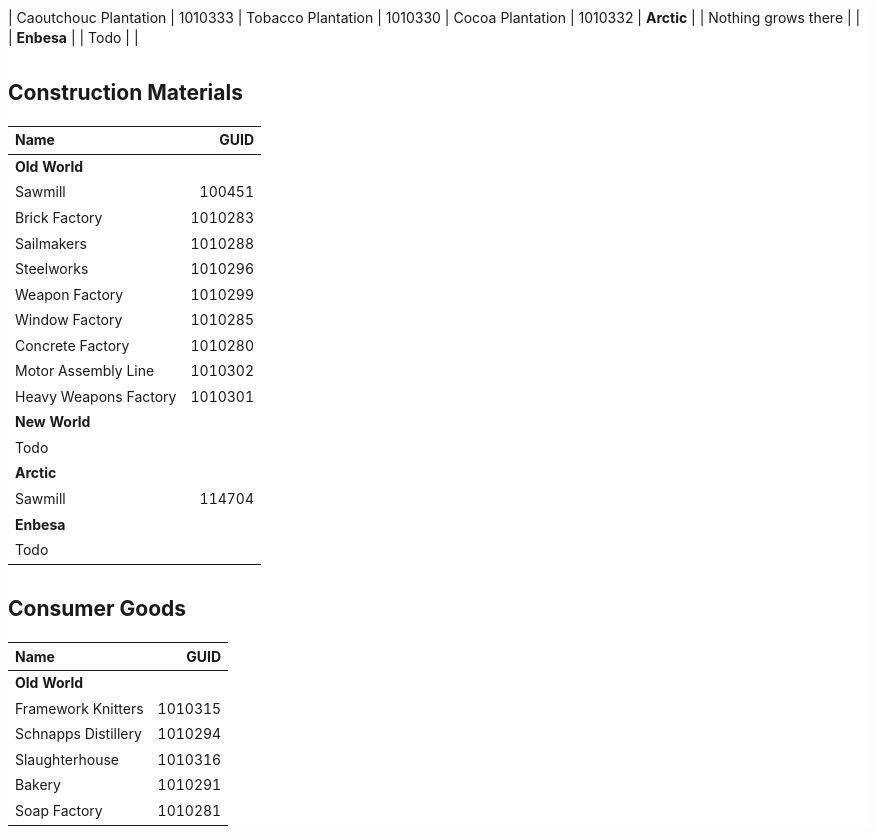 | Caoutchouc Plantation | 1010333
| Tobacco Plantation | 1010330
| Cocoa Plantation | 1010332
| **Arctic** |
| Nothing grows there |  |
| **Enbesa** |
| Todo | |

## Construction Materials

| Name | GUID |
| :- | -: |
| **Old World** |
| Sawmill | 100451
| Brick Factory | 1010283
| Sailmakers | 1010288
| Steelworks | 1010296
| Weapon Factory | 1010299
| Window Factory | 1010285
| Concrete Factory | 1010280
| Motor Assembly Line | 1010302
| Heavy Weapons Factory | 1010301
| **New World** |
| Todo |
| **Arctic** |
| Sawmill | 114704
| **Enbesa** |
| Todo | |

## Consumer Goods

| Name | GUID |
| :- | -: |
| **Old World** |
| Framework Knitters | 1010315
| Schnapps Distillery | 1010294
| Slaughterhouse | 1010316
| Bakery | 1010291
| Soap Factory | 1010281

## WORK REQUEST
Among the lines above, which ones include the word "Factory"? Copy them.

## RESULT FOR THIS TASK
| Brick Factory | 1010283
| Weapon Factory | 1010299
| Window Factory | 1010285
| Concrete Factory | 1010280
| Heavy Weapons Factory | 1010301
| Soap Factory | 1010281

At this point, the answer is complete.